Single-channel recordings of rat brain NaV in lipid bilayers show that rINa with KIIIA[K7A] can be blocked by TTX

In principle, single channel recordings should easily distinguish between conducting states resulting from partial block by a peptide toxin and complete block by TTX, as has been demonstrated for NaV1.4 channels in the simultaneous presence a saxitoxin derivative (dcSTX), and GIIIA[R13Q].15 For those toxins, blocking events originate only from the unblocked, fully open state, regardless of whether they reflect complete block by dcSTX or partial block by GIIIA[R13Q]. This, along with kinetic analysis, indicated a simple competition between these toxins for the channel vestibule. The macroscopic current analysis of NaV1.2 above suggests a more complex interaction for the smaller KIIIA peptides and TTX, in which TTX can apparently by-pass the bound peptide, albeit with slow kinetics, and completely block single-channel current. Thus, transitions to a fully blocked state are expected from the peptide-bound, partially blocked state to the non-conducting level. The long bound times of the KIIIA peptides allowed us to observe complete blocking events by adding a high concentration of TTX to the bath, after observing discrete onset of block by the peptide. Such transitions can be recorded from brain Na channels in the presence of KIIIA[K7A] (Fig 5a). Similar events have been recorded from skeletal muscle channels (not illustrated), and these observations offer direct evidence that TTX binds to and blocks the peptide-bound channel.

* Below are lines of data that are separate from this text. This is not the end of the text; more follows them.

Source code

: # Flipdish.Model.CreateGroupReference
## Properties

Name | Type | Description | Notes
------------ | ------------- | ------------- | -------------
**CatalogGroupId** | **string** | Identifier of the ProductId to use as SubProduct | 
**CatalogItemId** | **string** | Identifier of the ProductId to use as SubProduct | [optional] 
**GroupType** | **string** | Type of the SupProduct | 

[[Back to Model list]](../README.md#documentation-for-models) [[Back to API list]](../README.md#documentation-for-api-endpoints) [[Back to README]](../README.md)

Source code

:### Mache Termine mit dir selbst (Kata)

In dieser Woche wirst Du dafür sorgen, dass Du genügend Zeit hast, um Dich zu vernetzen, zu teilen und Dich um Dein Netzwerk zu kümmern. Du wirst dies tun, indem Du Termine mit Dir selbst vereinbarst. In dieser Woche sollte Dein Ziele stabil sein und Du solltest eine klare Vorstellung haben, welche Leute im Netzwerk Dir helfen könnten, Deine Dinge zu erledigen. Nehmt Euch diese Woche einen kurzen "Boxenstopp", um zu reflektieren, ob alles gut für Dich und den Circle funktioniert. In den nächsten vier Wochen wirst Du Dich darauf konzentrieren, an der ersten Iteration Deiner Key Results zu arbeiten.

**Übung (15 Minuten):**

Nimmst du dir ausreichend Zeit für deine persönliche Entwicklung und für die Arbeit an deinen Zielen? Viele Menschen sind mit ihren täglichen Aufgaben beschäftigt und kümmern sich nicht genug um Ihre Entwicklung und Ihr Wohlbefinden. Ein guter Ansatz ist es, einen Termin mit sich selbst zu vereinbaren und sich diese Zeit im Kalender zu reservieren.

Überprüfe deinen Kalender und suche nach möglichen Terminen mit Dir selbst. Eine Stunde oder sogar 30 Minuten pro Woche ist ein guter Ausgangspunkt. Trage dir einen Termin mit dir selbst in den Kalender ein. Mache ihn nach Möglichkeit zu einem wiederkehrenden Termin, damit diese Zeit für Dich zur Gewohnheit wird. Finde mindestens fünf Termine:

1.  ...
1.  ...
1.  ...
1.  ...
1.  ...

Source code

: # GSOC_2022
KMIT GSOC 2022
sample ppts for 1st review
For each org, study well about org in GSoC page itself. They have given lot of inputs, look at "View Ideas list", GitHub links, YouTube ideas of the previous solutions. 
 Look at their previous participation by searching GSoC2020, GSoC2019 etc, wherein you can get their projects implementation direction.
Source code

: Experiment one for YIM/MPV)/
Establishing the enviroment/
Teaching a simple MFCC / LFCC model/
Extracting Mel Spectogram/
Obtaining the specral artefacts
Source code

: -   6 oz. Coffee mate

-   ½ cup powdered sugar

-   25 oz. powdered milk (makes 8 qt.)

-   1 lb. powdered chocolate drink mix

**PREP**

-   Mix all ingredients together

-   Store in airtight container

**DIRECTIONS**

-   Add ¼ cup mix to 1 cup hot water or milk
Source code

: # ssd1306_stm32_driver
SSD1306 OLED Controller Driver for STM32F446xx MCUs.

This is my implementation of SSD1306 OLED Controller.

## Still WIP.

KIIIA blocks the TTX-resistant mutant NaV1.2[F385C] almost as well as the wild-type channel

The single point mutation of the Phe at position 385 of NaV1.2 to a Cys, resulting in NaV1.2[F385C], renders the channel insensitive to TTX concentrations up to 10 μM.16 We constructed the mutant clone and tested TTX concentrations up to 100 μM and found the IC50 to be 39 μM (Table 2). Thus, the mutation decreased TTX's affinity 3,000-fold. At these concentrations the rate of block was too fast for our experimental system to determine kon. The koff of TTX for the mutant channel was likewise too fast to be determined. In contrast, the mutation had a much smaller effect on KIIIA's activity: kon was relatively unchanged, and koff was about doubled, resulting in a mere doubling of the Kd (Table 2). Intriguingly, as also indicated in Table 2, the residual current at saturating concentrations of KIIIA was two-fold larger for the mutant channel than for the wild type channel. The weak block of the mutant channel by TTX precluded experiments to see whether TTX blocked the residual current.

Table 2. Comparison of block of wild-type NaV1.2 versus NaV1.2[F385C] by TTX and KIIIA.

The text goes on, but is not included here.